Clean, single-purpose notebook for training the FloodConvLSTM model.

**Sections:**
1. Configuration - all settings in one place
2. Environment Setup - imports, GPU, seeds
3. Download Data (Optional) - skip if data already cached
4. Load Data - from local cache
5. Model Building - create FloodModel with params
6. Training - fit with callbacks
7. Evaluation - quick validation metrics
8. Save Model

---
## 1. Configuration

Edit these values to customize your training run.

In [None]:
# ============================================================================
# CONFIGURATION - Edit these values
# ============================================================================

# --- Data paths ---
FILECACHE_DIR = "/home/shared/climateiq/filecache"

# --- Download settings ---
# Set to True ONLY if you need to download data from GCS
# Set to False to skip download (use existing cache)
DOWNLOAD_DATA = False

# --- Cities and rainfall scenarios ---
# Format: {"CityName": "config_folder"}
CITY_CONFIG = {
    "Manhattan": "Manhattan_config",
    # "Atlanta": "Atlanta_config",
    # "Phoenix_SM": "PHX_SM",
    # "Phoenix_PV": "PHX_PV",
    # "Phoenix_central": "PHX_CCC",
}

# Rainfall scenario IDs to train on
RAINFALL_IDS = [5, 7, 9, 10, 11, 12, 13, 15, 16]  # Add more as needed

# Dataset splits to download/use
DATASET_SPLITS = ["train", "val", "test"]

# --- Model hyperparameters ---
LSTM_UNITS = 128          # ConvLSTM hidden units (64, 128, or 256)
LSTM_KERNEL_SIZE = 3      # ConvLSTM kernel size (3 or 5)
LSTM_DROPOUT = 0.2        # Dropout rate
LSTM_RECURRENT_DROPOUT = 0.2
N_FLOOD_MAPS = 5          # Timesteps of flood history as input
M_RAINFALL = 6            # Number of temporal features

# --- Training settings ---
BATCH_SIZE = 4            # Reduce if OOM errors occur
EPOCHS = 50               # Number of training epochs
EARLY_STOPPING_PATIENCE = 10  # Stop if val_loss doesn't improve
MAX_CHUNKS = None         # None = use all chunks, or set integer for quick tests

# --- Output ---
import time
TIMESTAMP = time.strftime("%Y%m%d-%H%M%S")
LOG_DIR = f"logs/flood_training_{TIMESTAMP}"

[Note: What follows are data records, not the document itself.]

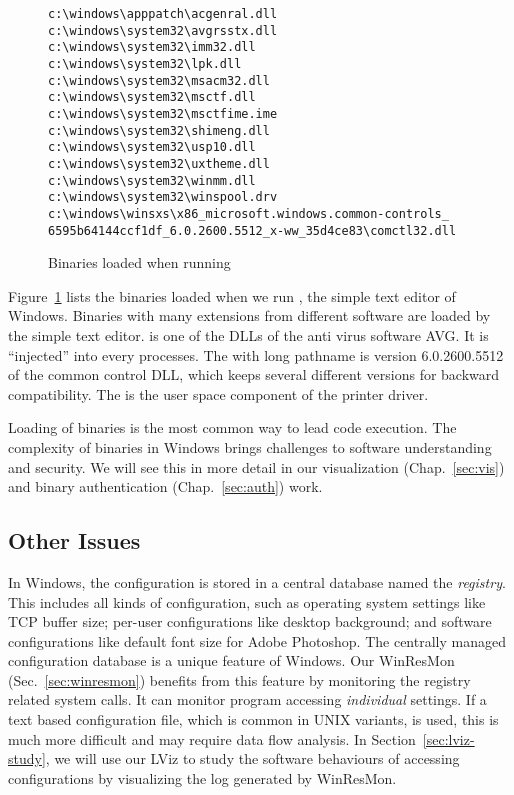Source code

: \begin{figure}[htb]
\small
\begin{verbatim}
c:\windows\apppatch\acgenral.dll
c:\windows\system32\avgrsstx.dll
c:\windows\system32\imm32.dll
c:\windows\system32\lpk.dll
c:\windows\system32\msacm32.dll
c:\windows\system32\msctf.dll
c:\windows\system32\msctfime.ime
c:\windows\system32\shimeng.dll
c:\windows\system32\usp10.dll
c:\windows\system32\uxtheme.dll
c:\windows\system32\winmm.dll
c:\windows\system32\winspool.drv
c:\windows\winsxs\x86_microsoft.windows.common-controls_
6595b64144ccf1df_6.0.2600.5512_x-ww_35d4ce83\comctl32.dll
\end{verbatim}
\caption{Binaries loaded when running }
\label{fig:notepad-bin}
\end{figure}

Figure~\ref{fig:notepad-bin} lists the binaries loaded when we run
, the simple text editor of Windows.
Binaries with many extensions from different software
are loaded by the simple text editor.
 is one of the DLLs of the anti virus software AVG.
It is ``injected'' into every processes.
The  with long pathname is version 6.0.2600.5512 of
the common control DLL, which keeps several different versions
for backward compatibility. 
The  is the user space component of the printer
driver.

Loading of binaries is the most common way to lead code execution.
The complexity of binaries in Windows brings challenges to software understanding
and security.
We will see this in more detail in our visualization
(Chap.~\ref{sec:vis}) and binary authentication (Chap.~\ref{sec:auth}) work.

\subsection{Other Issues}

In Windows, the configuration is stored in a central database named the
{\em registry}.
This includes all kinds of configuration, such as
operating system settings like TCP buffer size;
per-user configurations like desktop background;
and software configurations like default font size
for Adobe Photoshop.
The centrally managed configuration database is
a unique feature of Windows.
Our WinResMon (Sec.~\ref{sec:winresmon}) benefits from this feature
by monitoring the registry related system calls.
It can monitor program accessing {\em individual} settings.
If a text based configuration file,
which is common in UNIX variants, is used, this is much more difficult
and may require data flow analysis.
In Section~\ref{sec:lviz-study}, we will use our LViz to study the
software behaviours of accessing configurations by visualizing the
log generated by WinResMon.

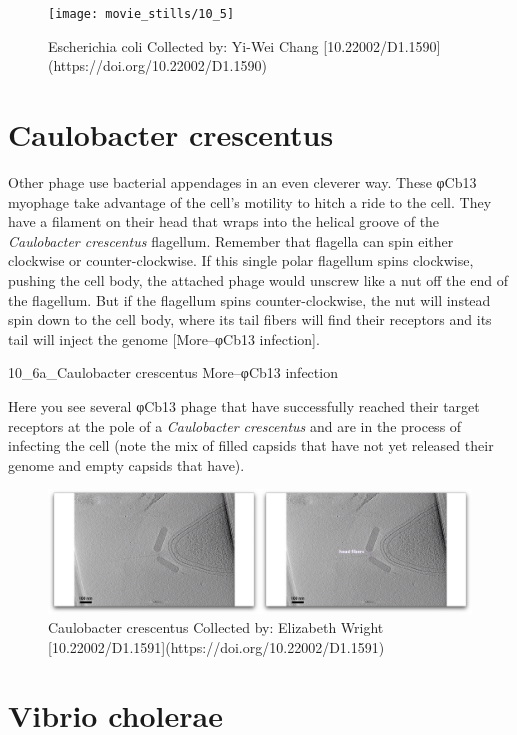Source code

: \documentclass[]{tufte-book}
\begin{document}
\begin{figure}
\texttt{[image: movie\_stills/10\_5]} \caption[Escherichia coli Collected by]{Escherichia coli Collected by: Yi-Wei Chang [10.22002/D1.1590](https://doi.org/10.22002/D1.1590)}\label{fig:unnamed-chunk-177}
\end{figure}

\section{Caulobacter crescentus}\label{caulobacter-crescentus}

Other phage use bacterial appendages in an even cleverer way. These
φCb13 myophage take advantage of the cell's motility to hitch a ride to
the cell. They have a filament on their head that wraps into the helical
groove of the \emph{Caulobacter crescentus} flagellum. Remember that
flagella can spin either clockwise or counter-clockwise. If this single
polar flagellum spins clockwise, pushing the cell body, the attached
phage would unscrew like a nut off the end of the flagellum. But if the
flagellum spins counter-clockwise, the nut will instead spin down to the
cell body, where its tail fibers will find their receptors and its tail
will inject the genome {[}More--φCb13 infection{]}.

10\_6a\_Caulobacter crescentus More--φCb13 infection

Here you see several φCb13 phage that have successfully reached their
target receptors at the pole of a \emph{Caulobacter crescentus} and are
in the process of infecting the cell (note the mix of filled capsids
that have not yet released their genome and empty capsids that have).

\begin{figure}
\includegraphics{movie_stills/10_6} \caption[Caulobacter crescentus Collected by]{Caulobacter crescentus Collected by: Elizabeth Wright [10.22002/D1.1591](https://doi.org/10.22002/D1.1591)}\label{fig:unnamed-chunk-178}
\end{figure}

\section{Vibrio cholerae}\label{vibrio-cholerae-1}
\end{document}
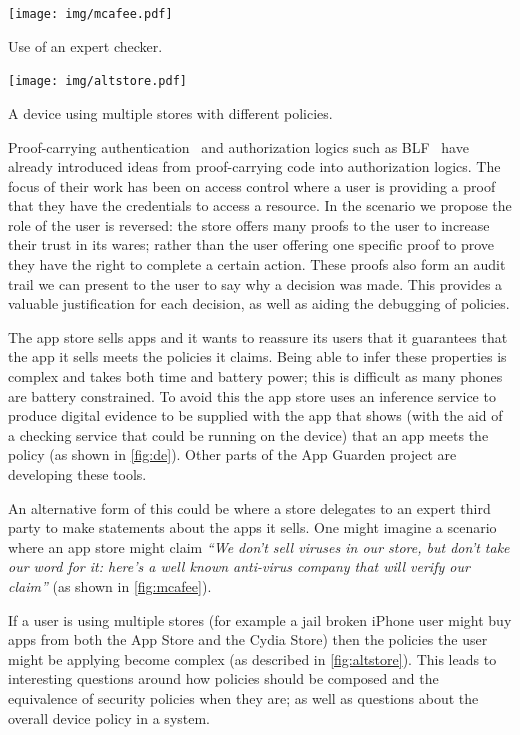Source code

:\documentclass[a4paper,sfsidenotes]{%
  scrartcl%
}
\begin{document}
\begin{marginfigure}
  \texttt{[image: img/mcafee.pdf]}
  \caption{Use of an expert checker.}
\label{fig:mcafee}
\end{marginfigure}

\begin{marginfigure}
  \texttt{[image: img/altstore.pdf]}
  \caption{A device using multiple stores with different policies.}
\label{fig:altstore}
\end{marginfigure}

Proof-carrying authentication~\cite{Appel:1999dq} and authorization logics such
as BLF~\cite{Whitehead:2004bu} have already introduced ideas from proof-carrying
code into authorization logics. The focus of their work has been on access
control where a user is providing a proof that they have the credentials to
access a resource.   In the scenario we propose the role of the user is
reversed: the store offers many proofs to the user to increase their trust in
its wares; rather than the user offering one specific proof to prove they have
the right to complete a certain action.  These proofs also form an audit trail
we can present to the user to say why a decision was made.  This provides a
valuable justification for each decision, as well as aiding the debugging of
policies.

The app store sells apps and it wants to reassure its users that
it guarantees that the app it sells meets the policies it
claims.  Being able to infer these properties is complex and takes both time and
battery power; this is difficult as many phones are battery constrained.  To
avoid this the app store uses an inference service to produce digital evidence
to be supplied with the app that shows (with the aid of a checking service that
could be running on the device) that an app meets the policy (as shown in
\autoref{fig:de}). Other parts of the App Guarden project are 
developing these tools.

An alternative form of this could be where a store delegates to an expert third
party to make statements about the apps it sells.  One might imagine a scenario
where an app store might claim \emph{``We don't sell viruses in our store, but
don't take our word for it: here's a well known anti-virus company that will
verify our claim''} (as shown in \autoref{fig:mcafee}).

If a user is using multiple stores (for example a jail broken iPhone user might
buy apps from both the App Store and the Cydia Store) then the policies the user
might be applying become complex (as described in \autoref{fig:altstore}).
This leads to interesting questions around how policies should be composed and
the equivalence of security policies when they are; as well as questions about
the overall device policy in a system.
\end{document}
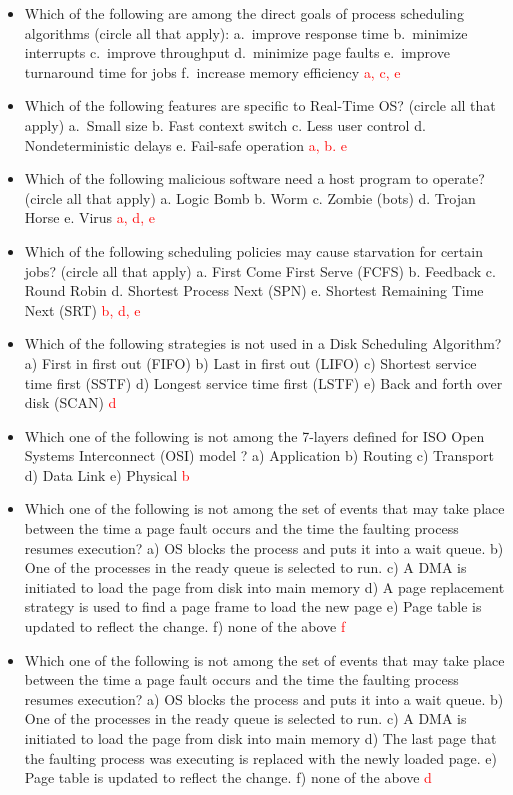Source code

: \documentclass[9pt,landscape]{memoir}
\newcommand{\answer}[1]{\textcolor{red}{#1}}
\begin{document}
\begin{multicols}{6}
\begin{itemize}
    \item Which of the following are among the direct goals of process scheduling algorithms (circle all that apply): a.~improve response time b.~minimize interrupts c.~improve throughput d.~minimize page faults e.~improve turnaround time for jobs f.~increase memory efficiency \answer{a, c, e}
    \item Which of the following features are specific to Real-Time OS? (circle all that apply) a.~Small size b. Fast context switch c. Less user control d. Nondeterministic delays e. Fail-safe operation \answer{a, b. e}
    \item Which of the following malicious software need a host program to operate? (circle all that apply) a. Logic Bomb b. Worm c. Zombie (bots) d. Trojan Horse e. Virus \answer{a, d, e}
    \item Which of the following scheduling policies may cause starvation for certain jobs? (circle all that apply) a. First Come First Serve (FCFS) b. Feedback c. Round Robin d. Shortest Process Next (SPN) e. Shortest Remaining Time Next (SRT) \answer{b, d, e}
    \item Which of the following strategies is not used in a Disk Scheduling Algorithm? a) First in first out (FIFO) b) Last in first out (LIFO) c) Shortest service time first (SSTF) d) Longest service time first (LSTF) e) Back and forth over disk (SCAN) \answer{d}
    \item Which one of the following is not among the 7-layers defined for ISO Open Systems Interconnect (OSI) model ? a) Application b) Routing c) Transport d) Data Link e) Physical \answer{b}
    \item Which one of the following is not among the set of events that may take place between the time a page fault occurs and the time the faulting process resumes execution? a) OS blocks the process and puts it into a wait queue. b) One of the processes in the ready queue is selected to run. c) A DMA is initiated to load the page from disk into main memory d) A page replacement strategy is used to find a page frame to load the new page e) Page table is updated to reflect the change. f) none of the above \answer{f}
    \item Which one of the following is not among the set of events that may take place between the time a page fault occurs and the time the faulting process resumes execution? a) OS blocks the process and puts it into a wait queue. b) One of the processes in the ready queue is selected to run. c) A DMA is initiated to load the page from disk into main memory d) The last page that the faulting process was executing is replaced with the newly loaded page. e) Page table is updated to reflect the change. f) none of the above \answer{d}

\end{itemize}
\end{multicols}
\end{document}
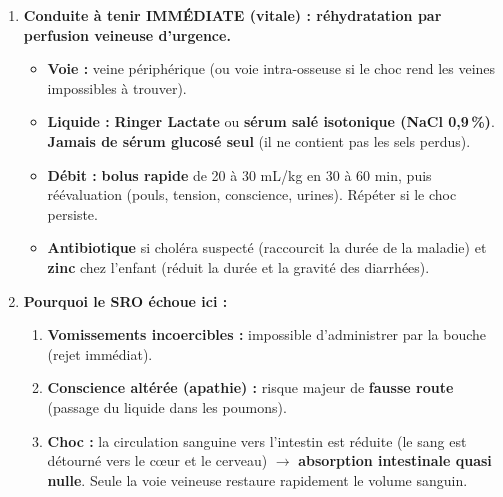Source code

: \documentclass[11pt]{article}
\newcommand{\cle}[1]{{\popxbold\color{popdark}#1}}
\begin{document}
\begin{exoresolu}
\begin{enumerate}
\begin{itemize}
                \item Choléra (toxine) / rotavirus : la toxine provoque l'ouverture de canaux qui \textbf{rejettent massivement l'eau et les sels (Na$^+$, Cl$^-$, K$^+$, HCO$_3^-$)} dans l'intestin, au-delà de ce que le côlon peut réabsorber.
                \item Résultat : pertes hydriques énormes + perte de bicarbonates $\rightarrow$ \textbf{acidification du sang}.
            \end{itemize}
        \item \textbf{Conduite à tenir IMMÉDIATE (vitale) : \cle{réhydratation par perfusion veineuse d'urgence}.}
            \begin{itemize}
                \item \textbf{Voie :} veine périphérique (ou voie intra-osseuse si le choc rend les veines impossibles à trouver).
                \item \textbf{Liquide :} \textbf{Ringer Lactate} ou \textbf{sérum salé isotonique (NaCl 0,9\,\%)}. \textbf{Jamais de sérum glucosé seul} (il ne contient pas les sels perdus).
                \item \textbf{Débit :} \textbf{bolus rapide} de 20 à 30 mL/kg en 30 à 60 min, puis réévaluation (pouls, tension, conscience, urines). Répéter si le choc persiste.
                \item \textbf{Antibiotique} si choléra suspecté (raccourcit la durée de la maladie) et \textbf{zinc} chez l'enfant (réduit la durée et la gravité des diarrhées).
            \end{itemize}
        \item \textbf{Pourquoi le SRO échoue ici :}
            \begin{enumerate}
                \item \textbf{Vomissements incoercibles :} impossible d'administrer par la bouche (rejet immédiat).
                \item \textbf{Conscience altérée (apathie) :} risque majeur de \textbf{fausse route} (passage du liquide dans les poumons).
                \item \textbf{Choc :} la circulation sanguine vers l'intestin est réduite (le sang est détourné vers le cœur et le cerveau) $\rightarrow$ \textbf{absorption intestinale quasi nulle}. Seule la voie veineuse restaure rapidement le volume sanguin.
            \end{enumerate}
    \end{enumerate}
\end{exoresolu}
\end{document}

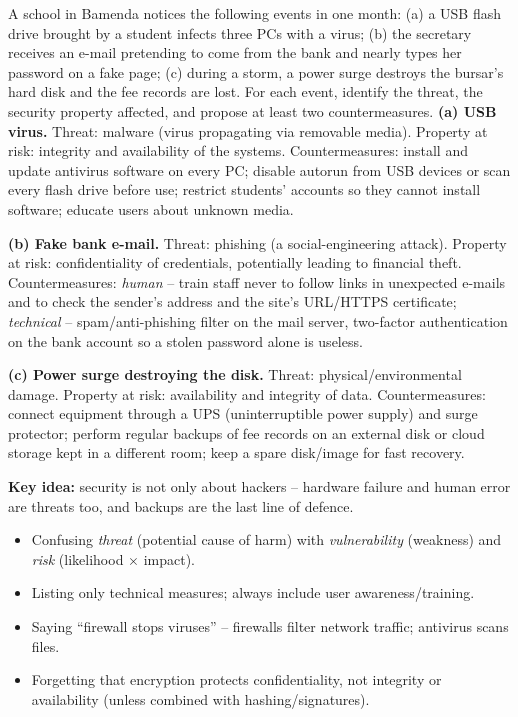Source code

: \documentclass[11pt]{article}
\newcommand{\cle}[1]{{\popxbold\color{popdark}#1}}
\begin{document}
\begin{exoresolu}
A school in Bamenda notices the following events in one month: (a) a USB flash drive brought by a student infects three PCs with a virus; (b) the secretary receives an e-mail pretending to come from the bank and nearly types her password on a fake page; (c) during a storm, a power surge destroys the bursar's hard disk and the fee records are lost. For each event, identify the threat, the security property affected, and propose at least two countermeasures.
\tcblower
\textbf{(a) USB virus.} Threat: \cle{malware} (virus propagating via removable media). Property at risk: integrity and availability of the systems. Countermeasures: install and update \cle{antivirus} software on every PC; disable autorun from USB devices or scan every flash drive before use; restrict students' accounts so they cannot install software; educate users about unknown media.

\textbf{(b) Fake bank e-mail.} Threat: \cle{phishing} (a social-engineering attack). Property at risk: confidentiality of credentials, potentially leading to financial theft. Countermeasures: \emph{human} -- train staff never to follow links in unexpected e-mails and to check the sender's address and the site's URL/HTTPS certificate; \emph{technical} -- spam/anti-phishing filter on the mail server, two-factor authentication on the bank account so a stolen password alone is useless.

\textbf{(c) Power surge destroying the disk.} Threat: \cle{physical/environmental} damage. Property at risk: availability and integrity of data. Countermeasures: connect equipment through a \cle{UPS} (uninterruptible power supply) and surge protector; perform regular \cle{backups} of fee records on an external disk or cloud storage kept in a different room; keep a spare disk/image for fast recovery.

\textbf{Key idea:} security is not only about hackers -- hardware failure and human error are threats too, and backups are the last line of defence.
\end{exoresolu}

\begin{attention}
\begin{itemize}
\item Confusing \emph{threat} (potential cause of harm) with \emph{vulnerability} (weakness) and \emph{risk} (likelihood $\times$ impact).
\item Listing only technical measures; always include user awareness/training.
\item Saying ``firewall stops viruses'' -- firewalls filter network traffic; antivirus scans files.
\item Forgetting that encryption protects confidentiality, not integrity or availability (unless combined with hashing/signatures).
\end{itemize}
\end{attention}
\end{document}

print(f"Download data: {DOWNLOAD_DATA}")
print(f"Log directory: {LOG_DIR}")

---
## 2. Environment Setup

In [None]:
# Auto-reload modules during development
%load_ext autoreload
%autoreload 2

import os
import pathlib
import logging

# Suppress TF info messages
os.environ["TF_CPP_MIN_LOG_LEVEL"] = "2"
logging.getLogger().setLevel(logging.WARNING)

import tensorflow as tf
import keras
import numpy as np

# Set random seed for reproducibility
SEED = 42
keras.utils.set_random_seed(SEED)

# Enable GPU memory growth (prevents OOM)
for gpu in tf.config.list_physical_devices("GPU"):
    tf.config.experimental.set_memory_growth(gpu, True)

print(f"TensorFlow version: {tf.__version__}")
print(f"GPUs available: {len(tf.config.list_physical_devices('GPU'))}")

In [None]:
# Import flood model components
from usl_models.flood_ml.model import FloodModel
from usl_models.flood_ml.dataset import (
    load_dataset_windowed_cached,
    load_dataset_cached,
    download_dataset,
)
from usl_models.flood_ml import constants

print(f"Constants: MAP_SIZE={constants.MAP_HEIGHT}x{constants.MAP_WIDTH}, "
      f"N_FLOOD_MAPS={constants.N_FLOOD_MAPS}, M_RAINFALL={constants.M_RAINFALL}")

In [None]:
# Build list of simulation names (used for both download and training)
sim_names = []
for city, config in CITY_CONFIG.items():
    for rain_id in RAINFALL_IDS:
        sim_names.append(f"{city}-{config}/Rainfall_Data_{rain_id}.txt")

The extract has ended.